Monday, February 20, 2006


Judy Baar Topinka on WBEZ today said that Gov. Blagojevich has "announced programs for all intents and purposes are turning the state of Illinois into a welfare state." Those would be the programs to provide a.) universal preschool and b.) health insurance to all children. For obvious political reasons, Republican attacks on these programs don't say "we don't think children should go to preschool/get health care," they say "we can't afford it." At least that's the script, allowing Republicans to sound responsible without having to engage the principles behind these programs one way or the other. So thanks to Judy Baar Topinka (the most "moderate" of Republican candidates, remember) for accidentally saying what she really thinks. That it happens to be ugly kneejerk privilege-protection is clarifying.

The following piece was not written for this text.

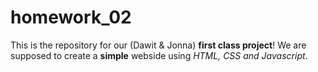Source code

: # homework_02

This is the repository for our (Dawit & Jonna) __first class project__!
We are supposed to create a __simple__ webside using _HTML, CSS and Javascript_.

UPDATE -- Listen to the debate here.


Saxdrop said...

I'm more than happy to engage the principles behind universal preschool. I guess that means I'm becoming less and less Republican overt time.

For instance, see this study ( Among its conclusions, that in the aggregate pre-K programs have no lasting positive effect as well as a lingering negative behavioral problem, the authors also identify that the students such a treatment would be most likely to help are the severely underpriveleged. So even if such a program were desirable, universal it would not.

Also, thinking in terms of a basic input-output (human capital) model of human learning, international comparisons of reading and math places the average American student at or ahead of similar G7/developed nations at the beginning of school, only falling behind later in school (junior high, high school). A first-order intuition then would indicate that a meaningful increase in student achievement would be best addressed in those intermediate years. Of course this is not necssarily true as human learning is not simply linearly cumulative but certainly much more complex.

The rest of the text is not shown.